The general positioning of the defense, understandably, shifts way more when you physically enter the ball in the middle of the zone as opposed to using off-ball movement only, because it acts as a release valve. The defense now has to react to the offense and not the other way around, and L.A capitalized on that very often in game two.

Exhibit C: 0:30-0:37

This might be the story of the night in one possession. If you put LeBron James in the middle of a 2-3 zone, good things are, uh, going to happen. Here, you can see LeBron vocally instruct Rajon Rondo to swing the ball to Caruso so that the angle of the entry pass is more optimal.

Think of attacking a 2-3 zone like a triangle. Of the three vertices, the top one would be Rondo, and then the 1-2 pass featuring LeBron and Davis act as the bottom two, all in sync.

Once the ball touches LeBron’s hands, Olynyk is faced with the impossible task of either a) letting LeBron James catch, turn and attack the rim to finish or b) letting him catch, pause and rifle a dart to Davis on the backside.

In Game 2, the Lakers shot 66% on all 2PA, going 33/50. Anthony Davis and LeBron James in the regular season combined for 14.2 FTA, in the playoffs that number is 16, but last night it was just six. What the Heat won in one place, they lost in another.

Similar to the Houston Rockets in 2018, rosters with a recognizable talent disadvantage ought to up the variance of the game by jacking up tons of threes, which works in theory, but at the expense of your other principles. This Miami team represented that quite well in game two, just not having Bam Adebayo on the court to pave over the imperfections really limited the team.

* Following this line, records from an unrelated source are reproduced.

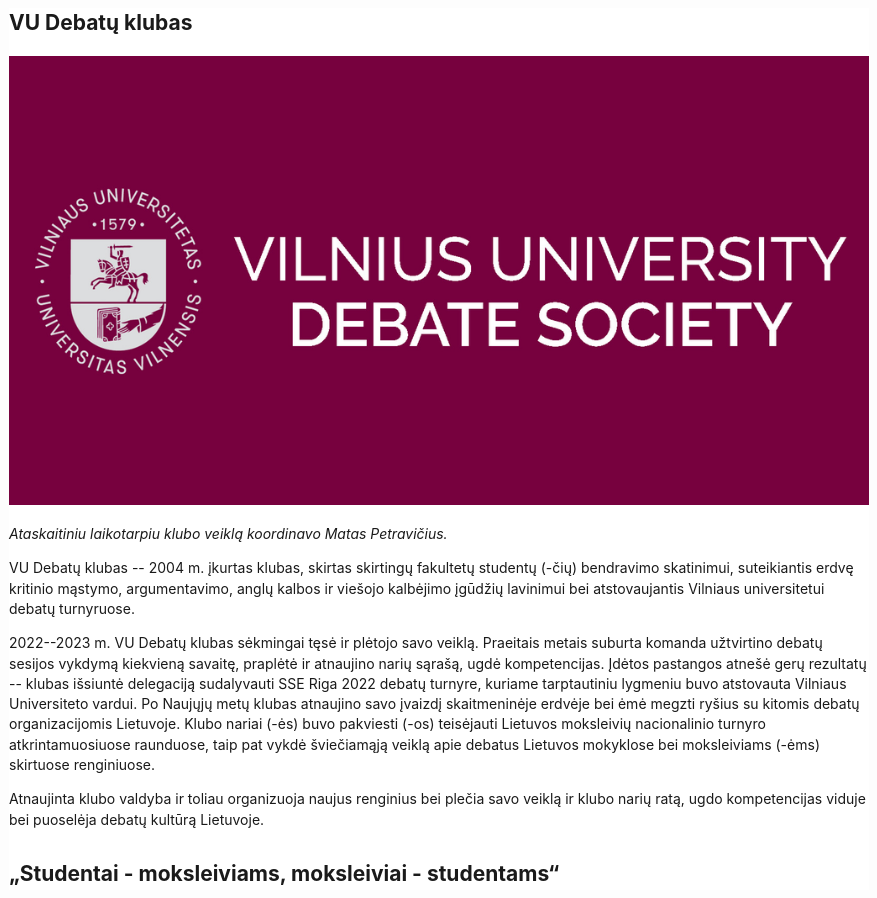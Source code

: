 ## VU Debatų klubas

![Debatų klubas](../public/img/pkp-logo/Debatu_klubo_logotipas.jpg)

*Ataskaitiniu laikotarpiu klubo veiklą koordinavo Matas Petravičius.*

VU Debatų klubas -- 2004 m. įkurtas klubas, skirtas skirtingų fakultetų
studentų (-čių) bendravimo skatinimui, suteikiantis erdvę kritinio
mąstymo, argumentavimo, anglų kalbos ir viešojo kalbėjimo įgūdžių
lavinimui bei atstovaujantis Vilniaus universitetui debatų turnyruose.

2022--2023 m. VU Debatų klubas sėkmingai tęsė ir plėtojo savo veiklą.
Praeitais metais suburta komanda užtvirtino debatų sesijos vykdymą
kiekvieną savaitę, praplėtė ir atnaujino narių sąrašą, ugdė
kompetencijas. Įdėtos pastangos atnešė gerų rezultatų -- klubas išsiuntė
delegaciją sudalyvauti SSE Riga 2022 debatų turnyre, kuriame
tarptautiniu lygmeniu buvo atstovauta Vilniaus Universiteto vardui. Po
Naujųjų metų klubas atnaujino savo įvaizdį skaitmeninėje erdvėje bei ėmė
megzti ryšius su kitomis debatų organizacijomis Lietuvoje. Klubo nariai
(-ės) buvo pakviesti (-os) teisėjauti Lietuvos moksleivių nacionalinio
turnyro atkrintamuosiuose raunduose, taip pat vykdė šviečiamąją veiklą
apie debatus Lietuvos mokyklose bei moksleiviams (-ėms) skirtuose
renginiuose.

Atnaujinta klubo valdyba ir toliau organizuoja naujus renginius bei
plečia savo veiklą ir klubo narių ratą, ugdo kompetencijas viduje bei
puoselėja debatų kultūrą Lietuvoje.

## „Studentai - moksleiviams, moksleiviai - studentams“
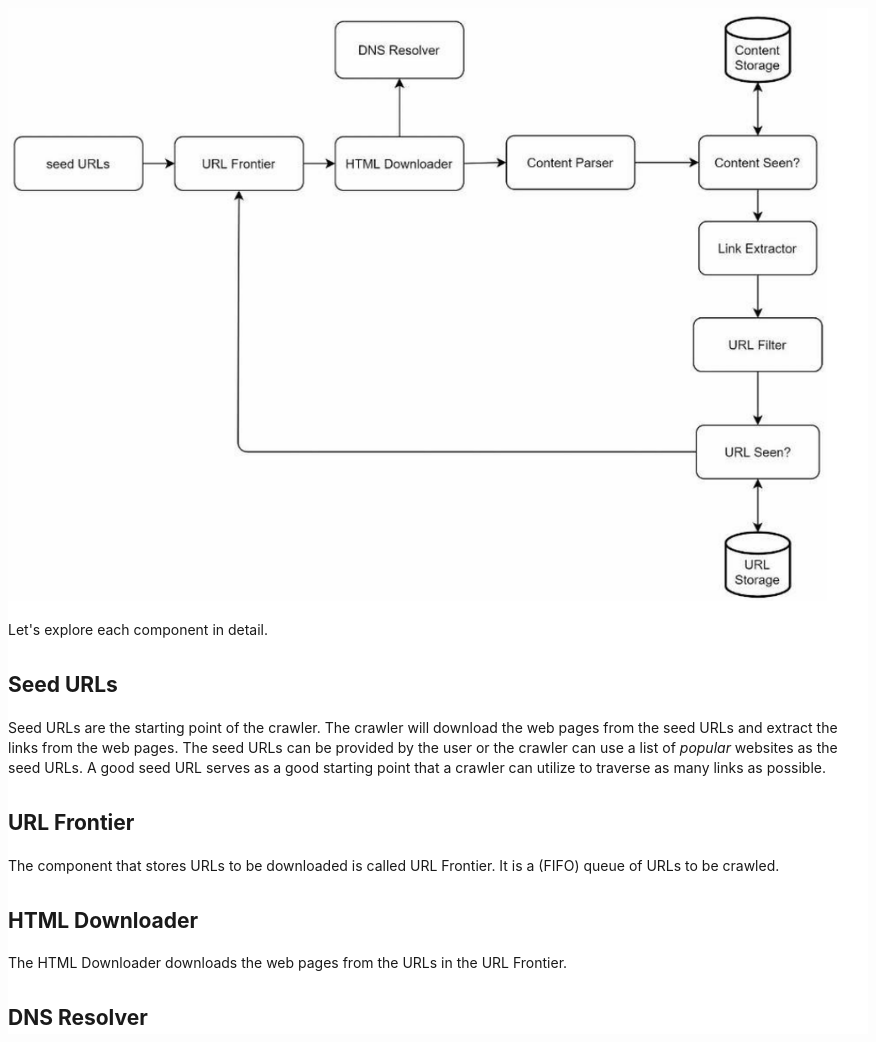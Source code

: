 ![Web Crawler](assets/Chapter9/web-crawler-design.png)

Let's explore each component in detail.

## Seed URLs

Seed URLs are the starting point of the crawler. The crawler will download the web pages from the seed URLs and extract the links from the web pages. The seed URLs can be provided by the user or the crawler can use a list of *popular* websites as the seed URLs. A good seed URL serves as a good starting point that a crawler can utilize to traverse as many links as possible.

## URL Frontier

The component that stores URLs to be downloaded is called URL Frontier. It is a (FIFO) queue of URLs to be crawled.

## HTML Downloader

The HTML Downloader downloads the web pages from the URLs in the URL Frontier.

## DNS Resolver
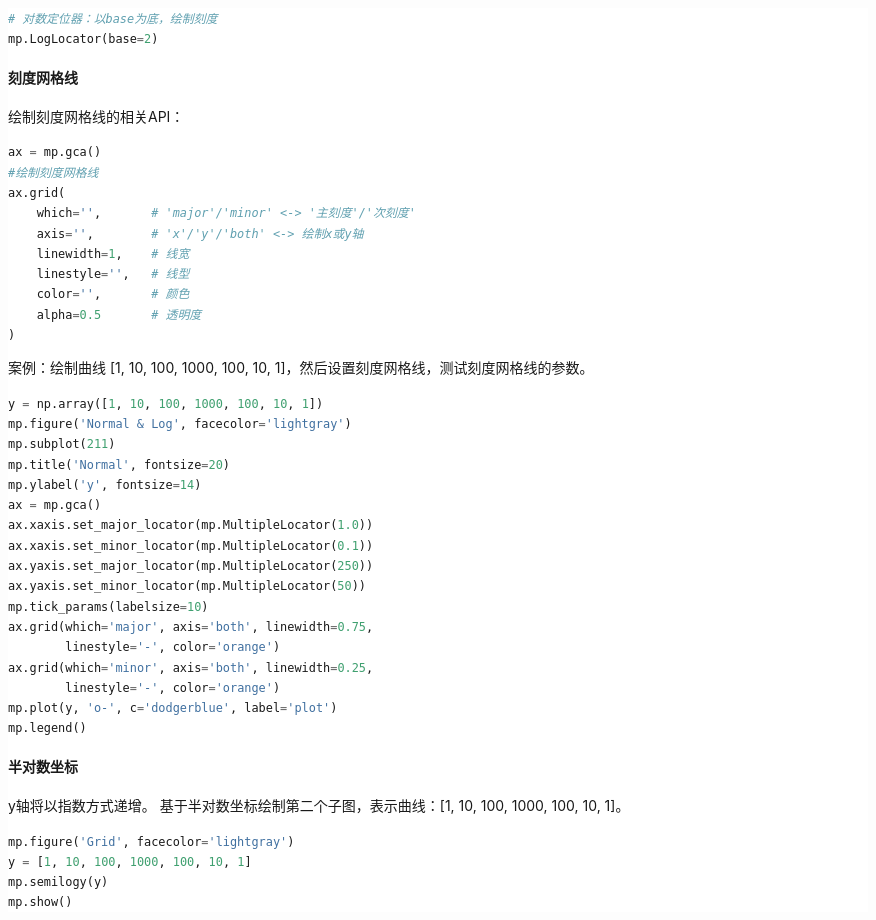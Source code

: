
 ```python
# 对数定位器：以base为底，绘制刻度
mp.LogLocator(base=2)

```

#### 刻度网格线

绘制刻度网格线的相关API：

```python
ax = mp.gca()
#绘制刻度网格线
ax.grid(
    which='',		# 'major'/'minor' <-> '主刻度'/'次刻度' 
    axis='',		# 'x'/'y'/'both' <-> 绘制x或y轴
    linewidth=1, 	# 线宽
    linestyle='', 	# 线型
    color='',		# 颜色
	alpha=0.5		# 透明度
)

```

案例：绘制曲线 [1, 10, 100, 1000, 100, 10, 1]，然后设置刻度网格线，测试刻度网格线的参数。

```python
y = np.array([1, 10, 100, 1000, 100, 10, 1])
mp.figure('Normal & Log', facecolor='lightgray')
mp.subplot(211)
mp.title('Normal', fontsize=20)
mp.ylabel('y', fontsize=14)
ax = mp.gca()
ax.xaxis.set_major_locator(mp.MultipleLocator(1.0))
ax.xaxis.set_minor_locator(mp.MultipleLocator(0.1))
ax.yaxis.set_major_locator(mp.MultipleLocator(250))
ax.yaxis.set_minor_locator(mp.MultipleLocator(50))
mp.tick_params(labelsize=10)
ax.grid(which='major', axis='both', linewidth=0.75,
        linestyle='-', color='orange')
ax.grid(which='minor', axis='both', linewidth=0.25,
        linestyle='-', color='orange')
mp.plot(y, 'o-', c='dodgerblue', label='plot')
mp.legend()

```

#### 半对数坐标 

y轴将以指数方式递增。 基于半对数坐标绘制第二个子图，表示曲线：[1, 10, 100, 1000, 100, 10, 1]。

```python
mp.figure('Grid', facecolor='lightgray')
y = [1, 10, 100, 1000, 100, 10, 1]
mp.semilogy(y)
mp.show()
```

In other words, the strategy was more than there, but the personnel unfortunately wasn’t. The Heat wanted to play zone and designed for L.A to take 47 threes, but for Miami to match the Lakers 66% clip from two, they would need hit 22 of 50 threes or 44%. Miami in game two only attempted 27 threes. (All data per BasketballReference.com

Adebayo and Dragić rub off each other in ways that are fundamental to Miami’s potent offense. Offensively, Goran and Bam’s pick-and-roll partnership creates tons of high-quality threes.

Defensively, Bam’s versatility is pivotal to slowing down Davis and LeBron, and with both doubtful for game three, Miami could encounter the same exact personnel problems as they did in game two. Miami’s depth is prominent, though I’m not sure it’s enough to make the margin for error, manageable.